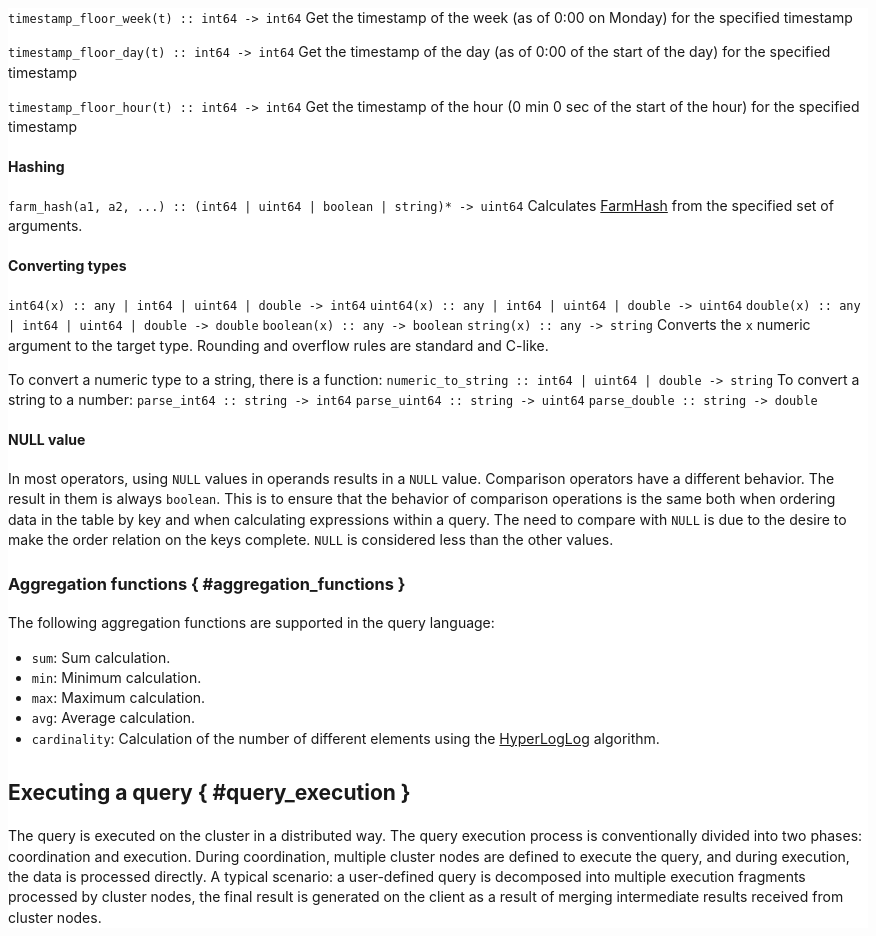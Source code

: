 ` timestamp_floor_week(t) :: int64 -> int64 `
Get the timestamp of the week (as of 0:00 on Monday) for the specified timestamp

` timestamp_floor_day(t) :: int64 -> int64 `
Get the timestamp of the day (as of 0:00 of the start of the day) for the specified timestamp

` timestamp_floor_hour(t) :: int64 -> int64 `
Get the timestamp of the hour (0 min 0 sec of the start of the hour) for the specified timestamp

#### Hashing

`farm_hash(a1, a2, ...) :: (int64 | uint64 | boolean | string)* -> uint64`
Calculates [FarmHash](https://code.google.com/p/farmhash/) from the specified set of arguments.

#### Converting types

`int64(x) :: any | int64 | uint64 | double -> int64`
`uint64(x) :: any | int64 | uint64 | double -> uint64`
`double(x) :: any | int64 | uint64 | double -> double`
`boolean(x) :: any -> boolean`
`string(x) :: any -> string`
Converts the `x` numeric argument to the target type. Rounding and overflow rules are standard and C-like.

To convert a numeric type to a string, there is a function:
`numeric_to_string :: int64 | uint64 | double -> string`
To convert a string to a number:
`parse_int64 :: string -> int64`
`parse_uint64 :: string -> uint64`
`parse_double :: string -> double`

#### NULL value
In most operators, using `NULL` values in operands results in a `NULL` value. Comparison operators have a different behavior. The result in them is always `boolean`. This is to ensure that the behavior of comparison operations is the same both when ordering data in the table by key and when calculating expressions within a query. The need to compare with `NULL` is due to the desire to make the order relation on the keys complete. `NULL` is considered less than the other values.

### Aggregation functions { #aggregation_functions }
The following aggregation functions are supported in the query language:

- `sum`: Sum calculation.
- `min`: Minimum calculation.
- `max`: Maximum calculation.
- `avg`: Average calculation.
- `cardinality`: Calculation of the number of different elements using the [HyperLogLog](https://en.wikipedia.org/wiki/HyperLogLog) algorithm.

## Executing a query { #query_execution }

The query is executed on the cluster in a distributed way. The query execution process is conventionally divided into two phases: coordination and execution. During coordination, multiple cluster nodes are defined to execute the query, and during execution, the data is processed directly. A typical scenario: a user-defined query is decomposed into multiple execution fragments processed by cluster nodes, the final result is generated on the client as a result of merging intermediate results received from cluster nodes.

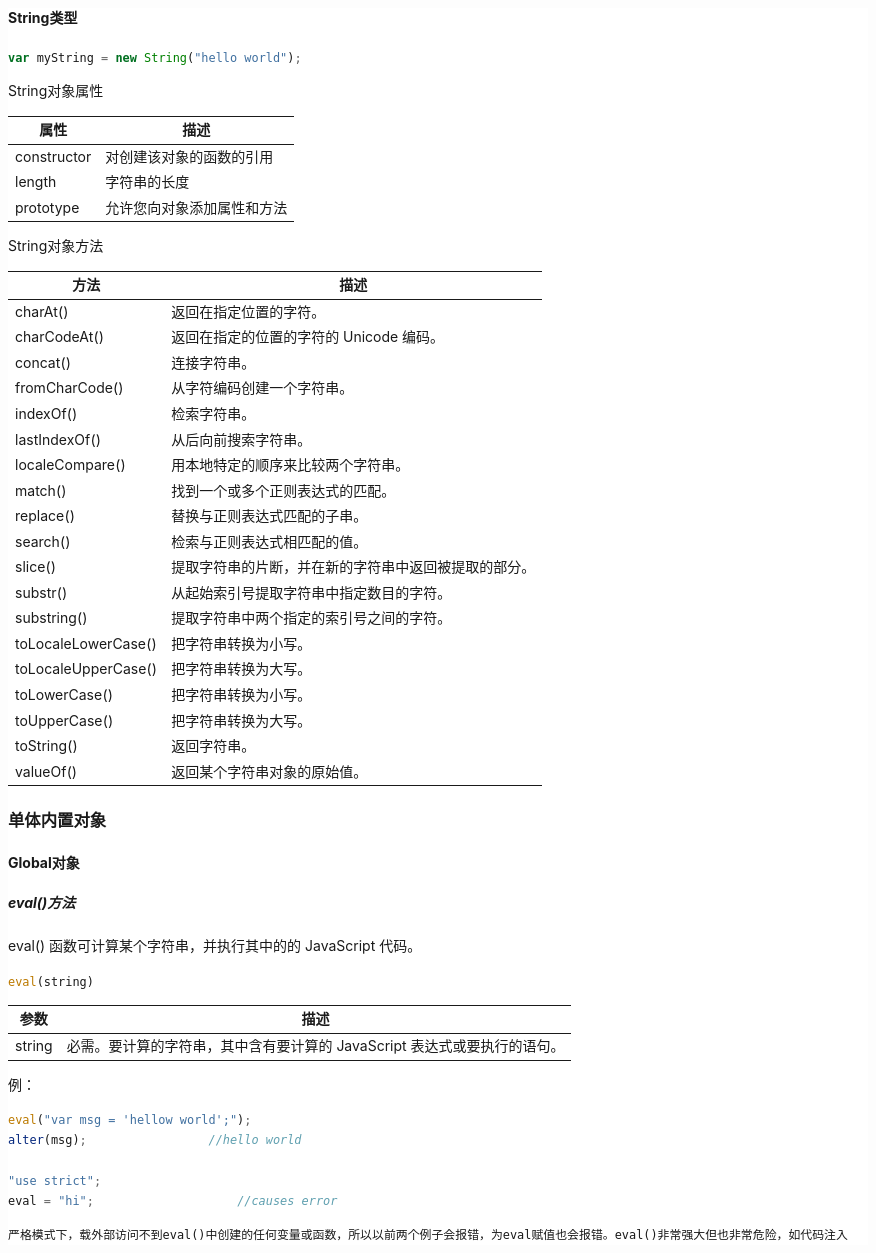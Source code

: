 #### String类型

```js
var myString = new String("hello world");
```
String对象属性

属性 | 描述 |
-----|-----|
constructor	|对创建该对象的函数的引用
length	|字符串的长度
prototype	|允许您向对象添加属性和方法

String对象方法

方法 | 描述 |
-----|-----|
charAt()	|返回在指定位置的字符。
charCodeAt()	|返回在指定的位置的字符的 Unicode 编码。
concat()	|连接字符串。
fromCharCode()	|从字符编码创建一个字符串。
indexOf()	|检索字符串。
lastIndexOf()	|从后向前搜索字符串。
localeCompare()	|用本地特定的顺序来比较两个字符串。
match()	|找到一个或多个正则表达式的匹配。
replace()	|替换与正则表达式匹配的子串。
search()	|检索与正则表达式相匹配的值。
slice()	|提取字符串的片断，并在新的字符串中返回被提取的部分。
substr()	|从起始索引号提取字符串中指定数目的字符。
substring()	|提取字符串中两个指定的索引号之间的字符。
toLocaleLowerCase()	|把字符串转换为小写。
toLocaleUpperCase()	|把字符串转换为大写。
toLowerCase()	|把字符串转换为小写。
toUpperCase()	|把字符串转换为大写。
toString()	|返回字符串。
valueOf()	|返回某个字符串对象的原始值。

### 单体内置对象
#### Global对象
##### eval()方法
eval() 函数可计算某个字符串，并执行其中的的 JavaScript 代码。
```js
eval(string)
```

参数 | 描述 |
-----|-----|
string |必需。要计算的字符串，其中含有要计算的 JavaScript 表达式或要执行的语句。
例：
```js
eval("var msg = 'hellow world';");
alter(msg);                 //hello world

"use strict";
eval = "hi";                    //causes error
```
`严格模式下，载外部访问不到eval()中创建的任何变量或函数，所以以前两个例子会报错，为eval赋值也会报错。eval()非常强大但也非常危险，如代码注入`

▬▬▬

## HOW TO COMPLETE THIS TASK
Repeat each entry above exactly. Omit the pictures.

## SOLUTION
Source code

: ` timestamp_floor_week(t) :: int64 -> int64 `
Get the timestamp of the week (as of 0:00 on Monday) for the specified timestamp

` timestamp_floor_day(t) :: int64 -> int64 `
Get the timestamp of the day (as of 0:00 of the start of the day) for the specified timestamp

` timestamp_floor_hour(t) :: int64 -> int64 `
Get the timestamp of the hour (0 min 0 sec of the start of the hour) for the specified timestamp

#### Hashing

`farm_hash(a1, a2, ...) :: (int64 | uint64 | boolean | string)* -> uint64`
Calculates [FarmHash](https://code.google.com/p/farmhash/) from the specified set of arguments.

#### Converting types

`int64(x) :: any | int64 | uint64 | double -> int64`
`uint64(x) :: any | int64 | uint64 | double -> uint64`
`double(x) :: any | int64 | uint64 | double -> double`
`boolean(x) :: any -> boolean`
`string(x) :: any -> string`
Converts the `x` numeric argument to the target type. Rounding and overflow rules are standard and C-like.

To convert a numeric type to a string, there is a function:
`numeric_to_string :: int64 | uint64 | double -> string`
To convert a string to a number:
`parse_int64 :: string -> int64`
`parse_uint64 :: string -> uint64`
`parse_double :: string -> double`

#### NULL value
In most operators, using `NULL` values in operands results in a `NULL` value. Comparison operators have a different behavior. The result in them is always `boolean`. This is to ensure that the behavior of comparison operations is the same both when ordering data in the table by key and when calculating expressions within a query. The need to compare with `NULL` is due to the desire to make the order relation on the keys complete. `NULL` is considered less than the other values.

### Aggregation functions { #aggregation_functions }
The following aggregation functions are supported in the query language:

- `sum`: Sum calculation.
- `min`: Minimum calculation.
- `max`: Maximum calculation.
- `avg`: Average calculation.
- `cardinality`: Calculation of the number of different elements using the [HyperLogLog](https://en.wikipedia.org/wiki/HyperLogLog) algorithm.

## Executing a query { #query_execution }

The query is executed on the cluster in a distributed way. The query execution process is conventionally divided into two phases: coordination and execution. During coordination, multiple cluster nodes are defined to execute the query, and during execution, the data is processed directly. A typical scenario: a user-defined query is decomposed into multiple execution fragments processed by cluster nodes, the final result is generated on the client as a result of merging intermediate results received from cluster nodes.

Source code

: #### String类型

```js
var myString = new String("hello world");
```
String对象属性

属性 | 描述 |
-----|-----|
constructor	|对创建该对象的函数的引用
length	|字符串的长度
prototype	|允许您向对象添加属性和方法

String对象方法

方法 | 描述 |
-----|-----|
charAt()	|返回在指定位置的字符。
charCodeAt()	|返回在指定的位置的字符的 Unicode 编码。
concat()	|连接字符串。
fromCharCode()	|从字符编码创建一个字符串。
indexOf()	|检索字符串。
lastIndexOf()	|从后向前搜索字符串。
localeCompare()	|用本地特定的顺序来比较两个字符串。
match()	|找到一个或多个正则表达式的匹配。
replace()	|替换与正则表达式匹配的子串。
search()	|检索与正则表达式相匹配的值。
slice()	|提取字符串的片断，并在新的字符串中返回被提取的部分。
substr()	|从起始索引号提取字符串中指定数目的字符。
substring()	|提取字符串中两个指定的索引号之间的字符。
toLocaleLowerCase()	|把字符串转换为小写。
toLocaleUpperCase()	|把字符串转换为大写。
toLowerCase()	|把字符串转换为小写。
toUpperCase()	|把字符串转换为大写。
toString()	|返回字符串。
valueOf()	|返回某个字符串对象的原始值。

### 单体内置对象
#### Global对象
##### eval()方法
eval() 函数可计算某个字符串，并执行其中的的 JavaScript 代码。
```js
eval(string)
```

参数 | 描述 |
-----|-----|
string |必需。要计算的字符串，其中含有要计算的 JavaScript 表达式或要执行的语句。
例：
```js
eval("var msg = 'hellow world';");
alter(msg);                 //hello world

"use strict";
eval = "hi";                    //causes error
```
`严格模式下，载外部访问不到eval()中创建的任何变量或函数，所以以前两个例子会报错，为eval赋值也会报错。eval()非常强大但也非常危险，如代码注入`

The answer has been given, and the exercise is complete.